⟨

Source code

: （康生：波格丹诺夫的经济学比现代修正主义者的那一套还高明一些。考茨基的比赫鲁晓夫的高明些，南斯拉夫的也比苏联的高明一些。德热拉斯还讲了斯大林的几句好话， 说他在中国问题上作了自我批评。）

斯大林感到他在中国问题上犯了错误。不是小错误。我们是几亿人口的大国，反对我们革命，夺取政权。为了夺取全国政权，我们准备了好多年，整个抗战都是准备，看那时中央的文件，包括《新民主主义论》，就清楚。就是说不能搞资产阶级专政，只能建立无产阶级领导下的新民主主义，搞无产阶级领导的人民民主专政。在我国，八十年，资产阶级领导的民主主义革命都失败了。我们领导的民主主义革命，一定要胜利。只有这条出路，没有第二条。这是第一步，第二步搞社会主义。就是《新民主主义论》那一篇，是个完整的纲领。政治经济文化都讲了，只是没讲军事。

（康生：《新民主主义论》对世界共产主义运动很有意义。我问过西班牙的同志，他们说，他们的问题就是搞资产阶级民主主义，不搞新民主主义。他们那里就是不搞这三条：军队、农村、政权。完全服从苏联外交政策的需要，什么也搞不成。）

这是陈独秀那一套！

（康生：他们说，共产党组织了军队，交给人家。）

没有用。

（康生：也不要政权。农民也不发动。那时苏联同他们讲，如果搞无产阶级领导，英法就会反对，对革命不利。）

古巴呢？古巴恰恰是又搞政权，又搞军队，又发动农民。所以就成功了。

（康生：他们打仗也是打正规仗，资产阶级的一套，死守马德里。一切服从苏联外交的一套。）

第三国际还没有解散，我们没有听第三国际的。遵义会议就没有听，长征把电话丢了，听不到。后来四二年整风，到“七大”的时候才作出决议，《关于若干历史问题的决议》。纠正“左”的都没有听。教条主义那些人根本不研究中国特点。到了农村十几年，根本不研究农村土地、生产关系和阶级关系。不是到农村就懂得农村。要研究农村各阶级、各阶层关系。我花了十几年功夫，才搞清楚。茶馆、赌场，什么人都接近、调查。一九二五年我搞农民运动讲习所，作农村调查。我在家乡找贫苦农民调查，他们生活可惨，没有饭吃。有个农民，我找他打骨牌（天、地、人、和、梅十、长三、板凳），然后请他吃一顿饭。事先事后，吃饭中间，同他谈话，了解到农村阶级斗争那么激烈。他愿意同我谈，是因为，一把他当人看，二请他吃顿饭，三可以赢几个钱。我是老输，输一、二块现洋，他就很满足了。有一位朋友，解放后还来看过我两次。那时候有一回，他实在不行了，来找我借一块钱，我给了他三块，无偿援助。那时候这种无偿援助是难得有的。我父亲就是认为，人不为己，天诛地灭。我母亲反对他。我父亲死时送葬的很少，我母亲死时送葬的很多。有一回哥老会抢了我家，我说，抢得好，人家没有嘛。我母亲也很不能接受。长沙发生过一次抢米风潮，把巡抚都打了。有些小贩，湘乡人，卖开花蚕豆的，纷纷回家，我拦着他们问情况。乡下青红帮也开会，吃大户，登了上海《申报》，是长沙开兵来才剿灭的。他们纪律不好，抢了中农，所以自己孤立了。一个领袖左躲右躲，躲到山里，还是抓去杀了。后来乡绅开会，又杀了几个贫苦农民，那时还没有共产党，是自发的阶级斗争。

⟩

▶ What you have to do
In the listing above, locate each line with "新民主主义论" and copy it.

▶ Response
斯大林感到他在中国问题上犯了错误。不是小错误。我们是几亿人口的大国，反对我们革命，夺取政权。为了夺取全国政权，我们准备了好多年，整个抗战都是准备，看那时中央的文件，包括《新民主主义论》，就清楚。就是说不能搞资产阶级专政，只能建立无产阶级领导下的新民主主义，搞无产阶级领导的人民民主专政。在我国，八十年，资产阶级领导的民主主义革命都失败了。我们领导的民主主义革命，一定要胜利。只有这条出路，没有第二条。这是第一步，第二步搞社会主义。就是《新民主主义论》那一篇，是个完整的纲领。政治经济文化都讲了，只是没讲军事。
（康生：《新民主主义论》对世界共产主义运动很有意义。我问过西班牙的同志，他们说，他们的问题就是搞资产阶级民主主义，不搞新民主主义。他们那里就是不搞这三条：军队、农村、政权。完全服从苏联外交政策的需要，什么也搞不成。）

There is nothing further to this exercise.